…comes from my brother Tod. It's "25 Random Things I Hate About F**ktards On Facebook I Don't Know In The Least But Who, Nonetheless, Are My 'Friends.'" Here are some of my laugh-out-loud favorites:
4. I hate that I know you just got home from work and are having a Lean Cuisine and watching your VHS collection of Benson reruns.
8. I hate that you have been stalking my sisters Linda and Karen and now suddenly figure out that even though they won't speak to you, it might be neat to become friends with me, and my brother, and my mother, and my cousin Mike, and my cousin Danny, and my uncle Burl, and my wife Wendy. And none of us know who the f**k you are. And so we email each other and say, "Who the f**k is Irene?" And we all agree that we don't know. And then we agree, after reading your profile, that you need mental help and need to scrapbook a whole lot f**king less than you do.
24. I hate you, you dumb motherf**ker, who sent my agent a book and said that you were my friend and when she asked me, "Is this person your friend?" I said, "Uh, not that I know of." And then I got a wild idea and looked on facebook and there you were.

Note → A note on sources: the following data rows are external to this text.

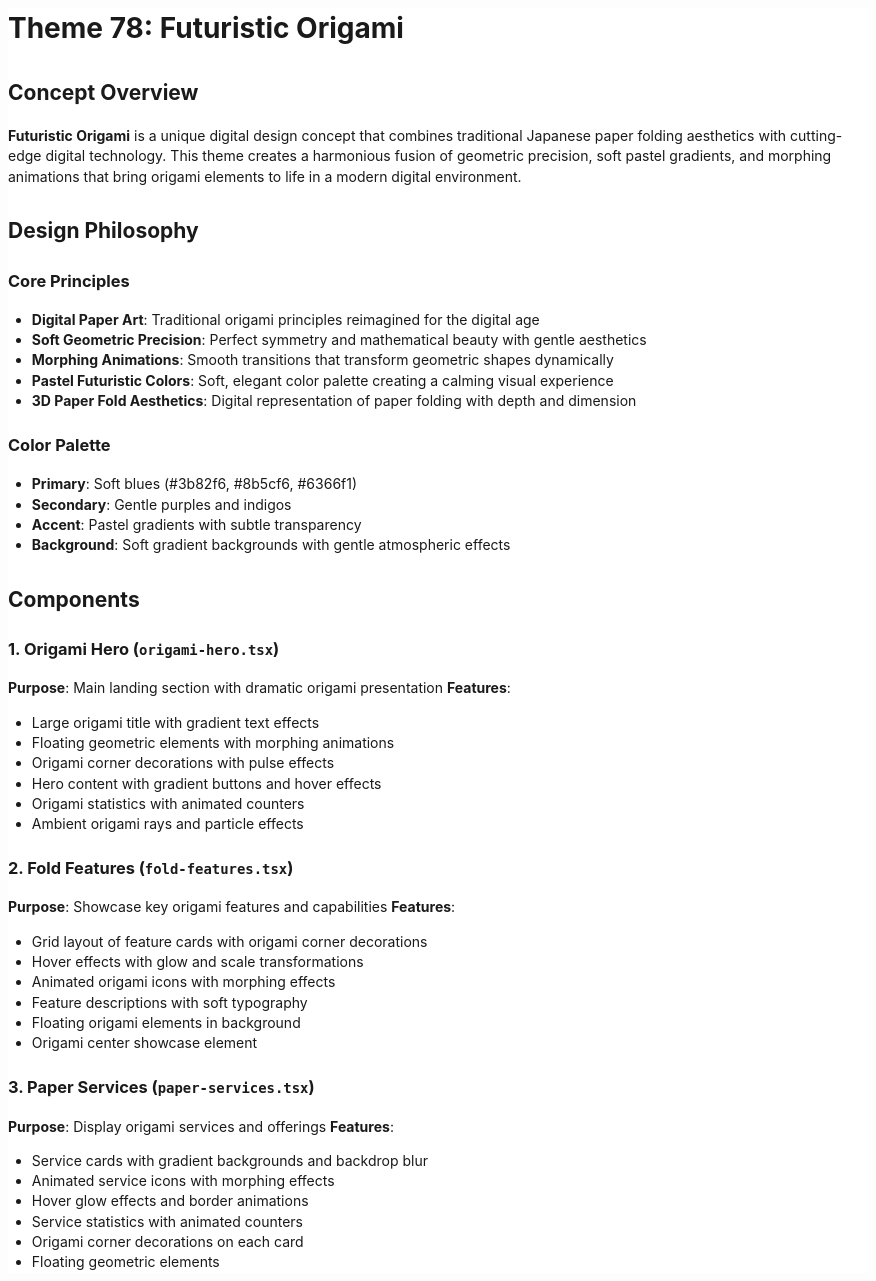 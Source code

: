 # Theme 78: Futuristic Origami

## Concept Overview

**Futuristic Origami** is a unique digital design concept that combines traditional Japanese paper folding aesthetics with cutting-edge digital technology. This theme creates a harmonious fusion of geometric precision, soft pastel gradients, and morphing animations that bring origami elements to life in a modern digital environment.

## Design Philosophy

### Core Principles
- **Digital Paper Art**: Traditional origami principles reimagined for the digital age
- **Soft Geometric Precision**: Perfect symmetry and mathematical beauty with gentle aesthetics
- **Morphing Animations**: Smooth transitions that transform geometric shapes dynamically
- **Pastel Futuristic Colors**: Soft, elegant color palette creating a calming visual experience
- **3D Paper Fold Aesthetics**: Digital representation of paper folding with depth and dimension

### Color Palette
- **Primary**: Soft blues (#3b82f6, #8b5cf6, #6366f1)
- **Secondary**: Gentle purples and indigos
- **Accent**: Pastel gradients with subtle transparency
- **Background**: Soft gradient backgrounds with gentle atmospheric effects

## Components

### 1. Origami Hero (`origami-hero.tsx`)
**Purpose**: Main landing section with dramatic origami presentation
**Features**:
- Large origami title with gradient text effects
- Floating geometric elements with morphing animations
- Origami corner decorations with pulse effects
- Hero content with gradient buttons and hover effects
- Origami statistics with animated counters
- Ambient origami rays and particle effects

### 2. Fold Features (`fold-features.tsx`)
**Purpose**: Showcase key origami features and capabilities
**Features**:
- Grid layout of feature cards with origami corner decorations
- Hover effects with glow and scale transformations
- Animated origami icons with morphing effects
- Feature descriptions with soft typography
- Floating origami elements in background
- Origami center showcase element

### 3. Paper Services (`paper-services.tsx`)
**Purpose**: Display origami services and offerings
**Features**:
- Service cards with gradient backgrounds and backdrop blur
- Animated service icons with morphing effects
- Hover glow effects and border animations
- Service statistics with animated counters
- Origami corner decorations on each card
- Floating geometric elements
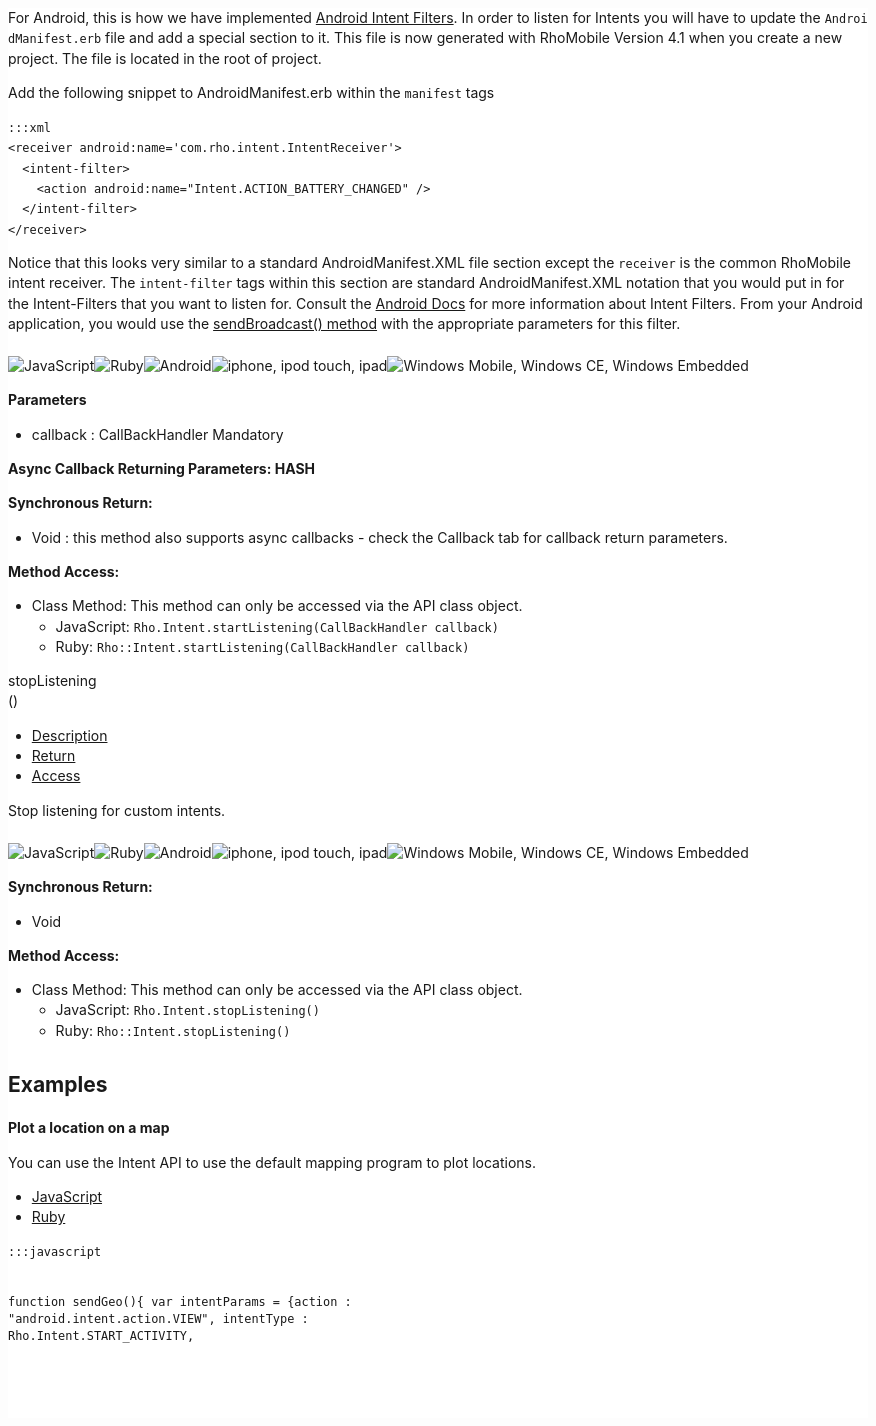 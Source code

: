 <p>For Android, this is how we have implemented <a href="http://developer.android.com/guide/components/intents-filters.html#Receiving">Android Intent Filters</a>. In order to listen for Intents you will have to update the <code>AndroidManifest.erb</code> file and add a special section to it. This file is now generated with RhoMobile Version 4.1 when you create a new project. The file is located in the root of project.</p>

<p>Add the following snippet to AndroidManifest.erb within the <code>manifest</code> tags</p>

<pre><code>:::xml
&lt;receiver android:name='com.rho.intent.IntentReceiver'&gt;
  &lt;intent-filter&gt;
    &lt;action android:name="Intent.ACTION_BATTERY_CHANGED" /&gt;
  &lt;/intent-filter&gt;
&lt;/receiver&gt;
</code></pre>

<p>Notice that this looks very similar to a standard AndroidManifest.XML file section except the <code>receiver</code> is the common RhoMobile intent receiver. The <code>intent-filter</code> tags within this section are standard AndroidManifest.XML notation that you would put in for the Intent-Filters that you want to listen for. Consult the <a href="http://developer.android.com/guide/components/intents-filters.html#Receiving">Android Docs</a> for more information about Intent Filters. From your Android application, you would use the <a href="http://developer.android.com/reference/android/content/Context.html#sendBroadcast(android.content.Intent)">sendBroadcast() method</a> with the appropriate parameters for this filter.</p>
<p><div><p><img src="/img/js.png" style="width: 20px;padding-top: 8px" rel="tooltip" title="JavaScript"><img src="/img/ruby.png" style="width: 20px;padding-top: 8px" rel="tooltip" title="Ruby"><img src="/img/android.png" style="width: 20px;padding-top: 8px" rel="tooltip" title="Android"><img src="/img/ios.png" style="width: 20px;padding-top: 8px" rel="tooltip" title="iphone, ipod touch, ipad"><img src="/img/windowsmobile.png" style="height: 20px;padding-top: 8px" rel="tooltip" title="Windows Mobile, Windows CE, Windows Embedded"></p></div></p></div><div class="tab-pane fade" id="mstartListening2"><div><p><strong>Parameters</strong></p><ul><li>callback : <span class='text-info'>CallBackHandler</span> <span class='badge badge-warning'>Mandatory</span> </li></ul></div></div><div class="tab-pane fade" id="mstartListening3"><div><p><strong>Async Callback Returning Parameters: <span class='text-info'>HASH</span></strong></p><ul></ul></div></div><div class="tab-pane fade" id="mstartListening4"><div><p><strong>Synchronous Return:</strong></p><ul><li>Void : this method also supports async callbacks - check the Callback tab for callback return parameters.</li></ul></div></div><div class="tab-pane fade" id="mstartListening6"><div><p><strong>Method Access:</strong></p><ul><li><i class="icon-book"></i>Class Method: This method can only be accessed via the API class object. <ul><li>JavaScript: <code>Rho.Intent.startListening(<span class='text-info'>CallBackHandler</span> callback)</code> </li><li>Ruby: <code>Rho::Intent.startListening(<span class='text-info'>CallBackHandler</span> callback)</code></li></ul></li></ul></div></div></div>  </div><a name ='mstopListening'/><div class=' method  js ruby android ios' id='mstopListening'><div class="signature d-flex"><div class="name">stopListening</div><div class='parameters'>()</div></div><ul class="nav nav-tabs"><li class='nav-item'><a class="nav-link active" href="#mstopListening1" data-toggle="tab">Description</a></li><li  class='nav-item'><a class="nav-link" href="#mstopListening4" data-toggle="tab">Return</a></li><li  class='nav-item'><a class="nav-link" href="#mstopListening6" data-toggle="tab">Access</a></li></ul><div class='tab-content border border-top-0 mb-3 p-3' id='tc-stopListening'><div class="tab-pane fade active show" id="mstopListening1"><p>Stop listening for custom intents.</p>
<p><div><p><img src="/img/js.png" style="width: 20px;padding-top: 8px" rel="tooltip" title="JavaScript"><img src="/img/ruby.png" style="width: 20px;padding-top: 8px" rel="tooltip" title="Ruby"><img src="/img/android.png" style="width: 20px;padding-top: 8px" rel="tooltip" title="Android"><img src="/img/ios.png" style="width: 20px;padding-top: 8px" rel="tooltip" title="iphone, ipod touch, ipad"><img src="/img/windowsmobile.png" style="height: 20px;padding-top: 8px" rel="tooltip" title="Windows Mobile, Windows CE, Windows Embedded"></p></div></p></div><div class="tab-pane fade" id="mstopListening2"></div><div class="tab-pane fade" id="mstopListening3"></div><div class="tab-pane fade" id="mstopListening4"><div><p><strong>Synchronous Return:</strong></p><ul><li>Void</li></ul></div></div><div class="tab-pane fade" id="mstopListening6"><div><p><strong>Method Access:</strong></p><ul><li><i class="icon-book"></i>Class Method: This method can only be accessed via the API class object. <ul><li>JavaScript: <code>Rho.Intent.stopListening()</code> </li><li>Ruby: <code>Rho::Intent.stopListening()</code></li></ul></li></ul></div></div></div>  </div></div>
<a name='Examples'></a>
<h2>Examples</h2>

<a name='e0'></a><div class=' example' id='e0'><div class="accordion-group"><div class="accordion-heading"><span class="accordion-toggle"   href="#cExample0"><strong>Plot a location on a map</strong></div><div id="cExample0" class="accordion-body">  <div class="accordion-inner">
<p>You can use the Intent API to use the default mapping program to plot locations.</p>
<ul class='nav nav-tabs' id='exI0-S0Tab'><li class="nav-item"><a class="nav-link active" href='#exI0-S0JS' data-toggle='tab'>JavaScript</a></li><li class="nav-item"><a class="nav-link " href='#exI0-S0RUBY' data-toggle='tab'>Ruby</a></li></ul><div class='tab-content border border-top-0 mb-3 p-3'><div class='tab-pane active show' id='exI0-S0JS'><pre class='CodeRay'><code>:::javascript

function sendGeo(){
  var intentParams = {action     : "android.intent.action.VIEW",
                      intentType : Rho.Intent.START_ACTIVITY,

Number 8 made me choke on my water. Number 24 is just so, so wrong.
Priceless.
4. I hate that I know you just got home from work and are having a Lean Cuisine and watching your VHS collection of Benson reruns.
That’s a dumb fucktard then, considering that the first season is on DVD. Unless they’re the kind who watches the last episode over and over again, working out in Excel whether Benson or Governor Gatling won, and lamenting the episode ending without letting it be known.
ROFL……..very good
Ali
Um…who’s the tard in this story? Didn’t your brother have to actively hit a button to accept these people as his “friends”?